• _Stored data entries_

──────

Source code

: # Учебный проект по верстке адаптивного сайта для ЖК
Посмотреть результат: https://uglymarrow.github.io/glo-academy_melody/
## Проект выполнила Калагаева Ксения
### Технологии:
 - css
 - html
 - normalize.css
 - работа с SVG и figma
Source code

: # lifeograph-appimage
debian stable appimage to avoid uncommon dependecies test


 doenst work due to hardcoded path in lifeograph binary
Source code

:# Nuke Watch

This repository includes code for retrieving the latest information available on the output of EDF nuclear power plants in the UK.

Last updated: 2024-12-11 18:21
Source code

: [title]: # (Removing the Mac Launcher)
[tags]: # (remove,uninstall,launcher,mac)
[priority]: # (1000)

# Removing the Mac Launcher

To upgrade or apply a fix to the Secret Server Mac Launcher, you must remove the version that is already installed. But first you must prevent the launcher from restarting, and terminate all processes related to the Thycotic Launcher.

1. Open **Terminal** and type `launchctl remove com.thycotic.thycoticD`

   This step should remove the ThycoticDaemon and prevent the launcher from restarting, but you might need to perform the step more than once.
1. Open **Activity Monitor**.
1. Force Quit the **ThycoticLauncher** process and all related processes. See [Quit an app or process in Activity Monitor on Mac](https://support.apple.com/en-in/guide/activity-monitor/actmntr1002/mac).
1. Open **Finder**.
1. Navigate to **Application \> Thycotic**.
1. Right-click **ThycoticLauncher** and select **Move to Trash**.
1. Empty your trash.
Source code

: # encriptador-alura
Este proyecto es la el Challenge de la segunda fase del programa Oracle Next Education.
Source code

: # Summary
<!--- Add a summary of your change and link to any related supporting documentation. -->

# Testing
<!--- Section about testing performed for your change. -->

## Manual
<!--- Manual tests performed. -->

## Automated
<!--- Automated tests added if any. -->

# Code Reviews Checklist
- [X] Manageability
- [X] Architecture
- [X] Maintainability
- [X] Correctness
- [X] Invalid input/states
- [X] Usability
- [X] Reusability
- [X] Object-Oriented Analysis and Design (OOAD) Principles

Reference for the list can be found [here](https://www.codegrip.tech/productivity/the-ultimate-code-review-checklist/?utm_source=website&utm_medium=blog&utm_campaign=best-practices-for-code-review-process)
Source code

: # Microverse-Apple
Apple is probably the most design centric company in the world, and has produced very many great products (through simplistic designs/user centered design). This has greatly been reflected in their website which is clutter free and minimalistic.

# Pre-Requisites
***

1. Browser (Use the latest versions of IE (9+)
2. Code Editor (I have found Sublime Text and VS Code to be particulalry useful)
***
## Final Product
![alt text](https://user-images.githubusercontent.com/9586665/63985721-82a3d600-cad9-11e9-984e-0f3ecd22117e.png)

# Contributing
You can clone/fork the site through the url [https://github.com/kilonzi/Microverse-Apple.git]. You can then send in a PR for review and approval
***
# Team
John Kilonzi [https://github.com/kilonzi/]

──────

• _Problem requirements_
The full set of records above is to be printed again verbatim.

• _Output below_
Source code

: # Учебный проект по верстке адаптивного сайта для ЖК
Посмотреть результат: https://uglymarrow.github.io/glo-academy_melody/
## Проект выполнила Калагаева Ксения
### Технологии:
 - css
 - html
 - normalize.css
 - работа с SVG и figma
Source code

: # lifeograph-appimage
debian stable appimage to avoid uncommon dependecies test


 doenst work due to hardcoded path in lifeograph binary
Source code

:# Nuke Watch

This repository includes code for retrieving the latest information available on the output of EDF nuclear power plants in the UK.

Last updated: 2024-12-11 18:21
Source code

: [title]: # (Removing the Mac Launcher)
[tags]: # (remove,uninstall,launcher,mac)
[priority]: # (1000)

# Removing the Mac Launcher

To upgrade or apply a fix to the Secret Server Mac Launcher, you must remove the version that is already installed. But first you must prevent the launcher from restarting, and terminate all processes related to the Thycotic Launcher.

1. Open **Terminal** and type `launchctl remove com.thycotic.thycoticD`

   This step should remove the ThycoticDaemon and prevent the launcher from restarting, but you might need to perform the step more than once.
1. Open **Activity Monitor**.
1. Force Quit the **ThycoticLauncher** process and all related processes. See [Quit an app or process in Activity Monitor on Mac](https://support.apple.com/en-in/guide/activity-monitor/actmntr1002/mac).
1. Open **Finder**.
1. Navigate to **Application \> Thycotic**.
1. Right-click **ThycoticLauncher** and select **Move to Trash**.
1. Empty your trash.
Source code

: # encriptador-alura
Este proyecto es la el Challenge de la segunda fase del programa Oracle Next Education.
Source code

: # Summary
<!--- Add a summary of your change and link to any related supporting documentation. -->

# Testing
<!--- Section about testing performed for your change. -->

## Manual
<!--- Manual tests performed. -->

## Automated
<!--- Automated tests added if any. -->

# Code Reviews Checklist
- [X] Manageability
- [X] Architecture
- [X] Maintainability
- [X] Correctness
- [X] Invalid input/states
- [X] Usability
- [X] Reusability
- [X] Object-Oriented Analysis and Design (OOAD) Principles

Reference for the list can be found [here](https://www.codegrip.tech/productivity/the-ultimate-code-review-checklist/?utm_source=website&utm_medium=blog&utm_campaign=best-practices-for-code-review-process)
Source code

: # Microverse-Apple
Apple is probably the most design centric company in the world, and has produced very many great products (through simplistic designs/user centered design). This has greatly been reflected in their website which is clutter free and minimalistic.

# Pre-Requisites
***

1. Browser (Use the latest versions of IE (9+)
2. Code Editor (I have found Sublime Text and VS Code to be particulalry useful)
***
## Final Product
![alt text](https://user-images.githubusercontent.com/9586665/63985721-82a3d600-cad9-11e9-984e-0f3ecd22117e.png)

# Contributing
You can clone/fork the site through the url [https://github.com/kilonzi/Microverse-Apple.git]. You can then send in a PR for review and approval
***
# Team
John Kilonzi [https://github.com/kilonzi/]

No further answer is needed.